**Exercise input**
▬▬▬
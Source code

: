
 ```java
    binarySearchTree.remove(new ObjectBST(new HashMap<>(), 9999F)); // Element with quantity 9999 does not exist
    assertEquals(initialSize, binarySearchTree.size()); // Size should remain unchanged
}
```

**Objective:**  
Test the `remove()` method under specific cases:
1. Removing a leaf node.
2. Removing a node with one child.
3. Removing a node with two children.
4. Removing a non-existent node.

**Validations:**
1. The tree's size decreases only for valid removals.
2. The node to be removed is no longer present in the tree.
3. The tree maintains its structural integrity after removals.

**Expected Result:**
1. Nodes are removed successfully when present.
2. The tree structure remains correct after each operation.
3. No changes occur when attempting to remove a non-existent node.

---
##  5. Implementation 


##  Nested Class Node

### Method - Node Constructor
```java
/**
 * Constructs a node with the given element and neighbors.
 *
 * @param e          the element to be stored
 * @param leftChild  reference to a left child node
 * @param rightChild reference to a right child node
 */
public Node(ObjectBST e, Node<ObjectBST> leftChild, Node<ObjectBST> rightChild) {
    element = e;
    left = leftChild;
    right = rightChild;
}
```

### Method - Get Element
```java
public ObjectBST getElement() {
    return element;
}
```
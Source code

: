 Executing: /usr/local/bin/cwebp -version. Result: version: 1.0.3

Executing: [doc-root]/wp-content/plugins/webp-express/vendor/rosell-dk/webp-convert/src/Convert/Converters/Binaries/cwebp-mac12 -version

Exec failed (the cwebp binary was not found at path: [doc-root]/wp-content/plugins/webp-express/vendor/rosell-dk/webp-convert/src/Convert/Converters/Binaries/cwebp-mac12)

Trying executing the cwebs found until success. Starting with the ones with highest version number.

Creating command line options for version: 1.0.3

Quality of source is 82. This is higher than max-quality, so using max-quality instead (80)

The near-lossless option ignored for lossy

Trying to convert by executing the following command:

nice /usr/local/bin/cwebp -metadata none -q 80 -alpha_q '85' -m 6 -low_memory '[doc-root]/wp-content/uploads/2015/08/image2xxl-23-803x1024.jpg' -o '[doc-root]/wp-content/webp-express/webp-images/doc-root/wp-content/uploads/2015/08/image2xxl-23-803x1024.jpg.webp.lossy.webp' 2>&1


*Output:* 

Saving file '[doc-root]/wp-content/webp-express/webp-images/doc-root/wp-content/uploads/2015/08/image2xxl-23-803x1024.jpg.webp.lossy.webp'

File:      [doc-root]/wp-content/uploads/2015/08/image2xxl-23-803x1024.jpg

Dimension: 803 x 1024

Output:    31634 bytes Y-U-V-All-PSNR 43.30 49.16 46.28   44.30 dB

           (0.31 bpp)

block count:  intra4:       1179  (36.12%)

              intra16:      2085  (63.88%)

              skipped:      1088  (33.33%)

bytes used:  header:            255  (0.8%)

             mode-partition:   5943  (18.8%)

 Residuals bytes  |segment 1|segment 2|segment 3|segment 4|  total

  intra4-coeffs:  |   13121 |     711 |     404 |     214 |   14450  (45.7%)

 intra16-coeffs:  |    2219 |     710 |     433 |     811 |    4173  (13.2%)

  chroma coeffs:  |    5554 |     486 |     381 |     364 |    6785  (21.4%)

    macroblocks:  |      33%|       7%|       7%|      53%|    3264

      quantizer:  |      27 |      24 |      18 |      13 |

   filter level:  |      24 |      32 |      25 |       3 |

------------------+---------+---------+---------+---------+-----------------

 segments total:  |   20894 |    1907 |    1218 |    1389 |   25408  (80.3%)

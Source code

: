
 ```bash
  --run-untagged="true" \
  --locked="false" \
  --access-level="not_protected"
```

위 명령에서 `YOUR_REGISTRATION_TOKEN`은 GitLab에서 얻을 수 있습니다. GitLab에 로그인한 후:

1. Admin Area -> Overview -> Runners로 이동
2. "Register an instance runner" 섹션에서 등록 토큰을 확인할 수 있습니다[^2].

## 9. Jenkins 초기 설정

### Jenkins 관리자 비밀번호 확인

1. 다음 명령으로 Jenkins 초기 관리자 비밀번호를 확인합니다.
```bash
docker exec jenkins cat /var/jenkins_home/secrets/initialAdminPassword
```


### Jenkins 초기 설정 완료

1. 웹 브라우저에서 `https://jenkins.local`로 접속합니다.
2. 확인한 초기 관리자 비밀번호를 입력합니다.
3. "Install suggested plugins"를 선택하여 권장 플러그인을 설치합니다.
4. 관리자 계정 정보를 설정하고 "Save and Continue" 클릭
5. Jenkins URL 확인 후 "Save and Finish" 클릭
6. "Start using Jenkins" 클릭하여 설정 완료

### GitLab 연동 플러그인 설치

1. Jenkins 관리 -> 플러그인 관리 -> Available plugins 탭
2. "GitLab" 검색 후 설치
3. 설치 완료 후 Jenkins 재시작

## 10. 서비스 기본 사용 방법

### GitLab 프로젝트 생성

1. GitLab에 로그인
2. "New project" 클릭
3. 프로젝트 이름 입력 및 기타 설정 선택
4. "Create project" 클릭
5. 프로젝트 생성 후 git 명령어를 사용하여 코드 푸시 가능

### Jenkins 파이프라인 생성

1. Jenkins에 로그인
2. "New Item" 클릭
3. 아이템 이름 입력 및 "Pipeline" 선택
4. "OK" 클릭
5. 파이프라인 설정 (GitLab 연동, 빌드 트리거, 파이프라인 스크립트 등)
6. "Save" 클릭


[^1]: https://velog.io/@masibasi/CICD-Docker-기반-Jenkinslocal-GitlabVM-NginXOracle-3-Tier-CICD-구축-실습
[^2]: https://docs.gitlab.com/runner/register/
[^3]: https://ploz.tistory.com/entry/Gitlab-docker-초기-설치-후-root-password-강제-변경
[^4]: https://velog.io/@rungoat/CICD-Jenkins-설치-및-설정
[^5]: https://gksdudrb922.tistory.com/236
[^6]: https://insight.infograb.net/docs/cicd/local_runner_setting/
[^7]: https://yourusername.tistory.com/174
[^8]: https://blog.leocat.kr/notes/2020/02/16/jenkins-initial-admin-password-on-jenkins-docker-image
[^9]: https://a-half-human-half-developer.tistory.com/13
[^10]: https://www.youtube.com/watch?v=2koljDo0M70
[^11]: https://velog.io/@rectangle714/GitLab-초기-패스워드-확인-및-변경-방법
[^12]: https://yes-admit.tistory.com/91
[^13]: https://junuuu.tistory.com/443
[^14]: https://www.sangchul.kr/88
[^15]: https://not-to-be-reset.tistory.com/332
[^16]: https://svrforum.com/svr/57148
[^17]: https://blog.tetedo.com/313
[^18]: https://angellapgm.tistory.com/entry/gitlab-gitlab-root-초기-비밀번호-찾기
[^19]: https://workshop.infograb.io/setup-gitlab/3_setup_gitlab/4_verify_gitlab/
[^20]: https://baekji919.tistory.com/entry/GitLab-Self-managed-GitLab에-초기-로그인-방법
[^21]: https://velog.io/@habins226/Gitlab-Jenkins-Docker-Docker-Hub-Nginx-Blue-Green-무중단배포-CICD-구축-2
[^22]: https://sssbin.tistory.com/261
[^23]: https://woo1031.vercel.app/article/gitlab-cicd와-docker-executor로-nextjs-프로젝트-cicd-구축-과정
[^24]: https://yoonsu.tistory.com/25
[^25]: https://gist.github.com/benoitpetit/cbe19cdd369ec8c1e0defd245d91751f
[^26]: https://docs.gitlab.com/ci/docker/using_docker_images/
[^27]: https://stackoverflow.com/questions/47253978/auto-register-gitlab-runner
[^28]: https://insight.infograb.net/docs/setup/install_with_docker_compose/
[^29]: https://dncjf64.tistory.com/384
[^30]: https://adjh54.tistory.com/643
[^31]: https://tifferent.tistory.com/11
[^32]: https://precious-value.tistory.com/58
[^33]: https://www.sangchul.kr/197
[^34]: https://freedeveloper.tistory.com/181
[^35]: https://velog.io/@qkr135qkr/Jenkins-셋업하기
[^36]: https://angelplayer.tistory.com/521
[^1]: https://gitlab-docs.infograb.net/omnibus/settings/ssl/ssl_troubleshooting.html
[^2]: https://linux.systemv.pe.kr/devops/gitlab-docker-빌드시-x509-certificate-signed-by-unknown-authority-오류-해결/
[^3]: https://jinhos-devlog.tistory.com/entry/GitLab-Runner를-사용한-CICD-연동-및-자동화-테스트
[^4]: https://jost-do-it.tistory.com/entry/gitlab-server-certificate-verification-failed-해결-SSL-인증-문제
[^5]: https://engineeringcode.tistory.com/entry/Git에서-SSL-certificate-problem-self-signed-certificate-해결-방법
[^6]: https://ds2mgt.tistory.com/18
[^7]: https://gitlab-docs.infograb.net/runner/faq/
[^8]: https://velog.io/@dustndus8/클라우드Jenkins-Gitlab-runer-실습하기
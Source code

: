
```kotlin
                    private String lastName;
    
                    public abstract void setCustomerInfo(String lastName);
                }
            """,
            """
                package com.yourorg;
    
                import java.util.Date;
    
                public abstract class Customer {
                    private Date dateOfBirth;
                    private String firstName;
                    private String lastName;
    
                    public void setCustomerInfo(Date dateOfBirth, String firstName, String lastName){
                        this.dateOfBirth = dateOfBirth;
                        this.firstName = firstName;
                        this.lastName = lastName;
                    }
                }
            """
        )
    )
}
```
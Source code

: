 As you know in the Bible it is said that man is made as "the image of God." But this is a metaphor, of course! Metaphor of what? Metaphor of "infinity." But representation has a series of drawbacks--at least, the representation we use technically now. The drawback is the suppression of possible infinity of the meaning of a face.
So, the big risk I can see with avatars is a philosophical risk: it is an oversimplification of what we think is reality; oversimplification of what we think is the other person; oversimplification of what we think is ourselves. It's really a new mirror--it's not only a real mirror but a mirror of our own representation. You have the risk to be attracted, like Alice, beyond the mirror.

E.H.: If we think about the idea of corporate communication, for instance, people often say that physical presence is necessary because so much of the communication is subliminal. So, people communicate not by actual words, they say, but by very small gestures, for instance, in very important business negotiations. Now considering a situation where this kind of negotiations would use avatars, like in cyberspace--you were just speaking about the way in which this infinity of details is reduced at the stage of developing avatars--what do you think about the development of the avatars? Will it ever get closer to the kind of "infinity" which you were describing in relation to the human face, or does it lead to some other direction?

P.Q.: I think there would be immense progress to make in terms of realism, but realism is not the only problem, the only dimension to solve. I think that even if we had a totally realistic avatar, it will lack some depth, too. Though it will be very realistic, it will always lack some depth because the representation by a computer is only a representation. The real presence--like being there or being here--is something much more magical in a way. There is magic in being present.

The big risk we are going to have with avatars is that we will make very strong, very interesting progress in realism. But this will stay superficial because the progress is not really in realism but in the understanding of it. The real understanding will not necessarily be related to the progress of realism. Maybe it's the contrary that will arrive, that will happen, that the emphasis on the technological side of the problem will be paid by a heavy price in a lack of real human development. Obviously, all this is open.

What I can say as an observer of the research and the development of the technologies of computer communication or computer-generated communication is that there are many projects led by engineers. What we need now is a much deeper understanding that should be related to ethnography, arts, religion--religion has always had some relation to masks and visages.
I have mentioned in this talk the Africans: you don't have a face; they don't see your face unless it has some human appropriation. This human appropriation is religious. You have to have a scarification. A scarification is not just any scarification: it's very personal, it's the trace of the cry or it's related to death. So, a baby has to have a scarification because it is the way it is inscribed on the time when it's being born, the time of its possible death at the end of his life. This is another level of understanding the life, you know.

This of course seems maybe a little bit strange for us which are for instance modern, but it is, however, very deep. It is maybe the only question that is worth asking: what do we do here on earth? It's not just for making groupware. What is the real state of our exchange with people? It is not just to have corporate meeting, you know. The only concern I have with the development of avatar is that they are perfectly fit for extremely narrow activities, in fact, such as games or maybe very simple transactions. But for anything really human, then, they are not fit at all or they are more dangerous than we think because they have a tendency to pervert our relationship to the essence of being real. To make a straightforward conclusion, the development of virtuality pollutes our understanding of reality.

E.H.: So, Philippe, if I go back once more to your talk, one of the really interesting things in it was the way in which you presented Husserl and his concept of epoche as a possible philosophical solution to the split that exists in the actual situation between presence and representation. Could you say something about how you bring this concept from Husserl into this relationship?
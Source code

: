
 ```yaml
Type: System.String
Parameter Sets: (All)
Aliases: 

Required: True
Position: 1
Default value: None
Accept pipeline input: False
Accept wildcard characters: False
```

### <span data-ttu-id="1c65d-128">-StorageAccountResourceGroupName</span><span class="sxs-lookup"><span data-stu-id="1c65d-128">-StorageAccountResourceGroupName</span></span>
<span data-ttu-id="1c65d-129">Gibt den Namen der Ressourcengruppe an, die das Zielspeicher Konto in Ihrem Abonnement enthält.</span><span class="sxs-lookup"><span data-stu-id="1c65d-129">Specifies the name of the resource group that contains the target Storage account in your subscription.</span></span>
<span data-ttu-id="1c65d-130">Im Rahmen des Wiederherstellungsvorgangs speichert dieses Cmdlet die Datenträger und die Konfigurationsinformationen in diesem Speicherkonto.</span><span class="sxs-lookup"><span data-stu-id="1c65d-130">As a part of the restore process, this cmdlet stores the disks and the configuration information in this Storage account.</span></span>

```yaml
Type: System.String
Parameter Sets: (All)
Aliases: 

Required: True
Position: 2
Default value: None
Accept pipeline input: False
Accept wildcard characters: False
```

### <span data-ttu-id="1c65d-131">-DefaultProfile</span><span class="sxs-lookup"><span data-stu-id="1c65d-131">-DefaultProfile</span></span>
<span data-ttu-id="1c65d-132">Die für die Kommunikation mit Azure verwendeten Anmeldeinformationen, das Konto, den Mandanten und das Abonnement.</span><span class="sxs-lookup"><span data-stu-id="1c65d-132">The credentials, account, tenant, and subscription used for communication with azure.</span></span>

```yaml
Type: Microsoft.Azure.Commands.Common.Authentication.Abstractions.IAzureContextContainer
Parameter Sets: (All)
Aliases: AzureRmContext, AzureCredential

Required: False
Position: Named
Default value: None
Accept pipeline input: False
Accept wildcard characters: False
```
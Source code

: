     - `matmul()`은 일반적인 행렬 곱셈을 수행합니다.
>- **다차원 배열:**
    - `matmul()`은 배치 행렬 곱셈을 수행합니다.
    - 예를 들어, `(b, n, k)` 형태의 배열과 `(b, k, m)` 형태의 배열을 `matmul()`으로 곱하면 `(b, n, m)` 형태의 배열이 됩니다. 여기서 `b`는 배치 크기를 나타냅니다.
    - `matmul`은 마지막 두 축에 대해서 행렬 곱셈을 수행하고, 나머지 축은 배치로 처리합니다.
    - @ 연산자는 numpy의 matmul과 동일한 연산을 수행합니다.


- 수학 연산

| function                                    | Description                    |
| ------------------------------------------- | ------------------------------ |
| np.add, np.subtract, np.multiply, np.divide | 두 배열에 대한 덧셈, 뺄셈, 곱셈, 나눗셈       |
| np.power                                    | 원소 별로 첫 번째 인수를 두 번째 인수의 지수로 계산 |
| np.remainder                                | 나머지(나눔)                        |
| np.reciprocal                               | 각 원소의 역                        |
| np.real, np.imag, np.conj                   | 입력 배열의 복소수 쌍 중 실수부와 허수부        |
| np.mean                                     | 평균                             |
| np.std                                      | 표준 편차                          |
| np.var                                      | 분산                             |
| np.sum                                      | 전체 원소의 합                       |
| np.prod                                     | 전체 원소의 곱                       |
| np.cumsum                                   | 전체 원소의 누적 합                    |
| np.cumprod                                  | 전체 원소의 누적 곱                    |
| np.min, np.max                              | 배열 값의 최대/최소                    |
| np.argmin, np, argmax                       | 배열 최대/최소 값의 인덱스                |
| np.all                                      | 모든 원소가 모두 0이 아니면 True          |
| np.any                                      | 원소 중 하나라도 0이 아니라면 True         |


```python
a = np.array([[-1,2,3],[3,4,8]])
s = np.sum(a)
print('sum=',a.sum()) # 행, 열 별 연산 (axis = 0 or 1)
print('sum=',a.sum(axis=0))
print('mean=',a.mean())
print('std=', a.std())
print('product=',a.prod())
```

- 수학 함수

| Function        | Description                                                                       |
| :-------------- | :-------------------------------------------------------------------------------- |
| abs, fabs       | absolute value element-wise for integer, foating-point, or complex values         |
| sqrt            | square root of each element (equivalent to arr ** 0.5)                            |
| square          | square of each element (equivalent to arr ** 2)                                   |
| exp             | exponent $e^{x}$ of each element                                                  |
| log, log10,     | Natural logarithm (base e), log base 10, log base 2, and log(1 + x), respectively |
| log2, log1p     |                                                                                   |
▬▬▬
**Work item**
Every line above that carries the string "velog" should be copied.

**Answer**
[^1]: https://velog.io/@masibasi/CICD-Docker-기반-Jenkinslocal-GitlabVM-NginXOracle-3-Tier-CICD-구축-실습
[^4]: https://velog.io/@rungoat/CICD-Jenkins-설치-및-설정
[^11]: https://velog.io/@rectangle714/GitLab-초기-패스워드-확인-및-변경-방법
[^21]: https://velog.io/@habins226/Gitlab-Jenkins-Docker-Docker-Hub-Nginx-Blue-Green-무중단배포-CICD-구축-2
[^35]: https://velog.io/@qkr135qkr/Jenkins-셋업하기
[^8]: https://velog.io/@dustndus8/클라우드Jenkins-Gitlab-runer-실습하기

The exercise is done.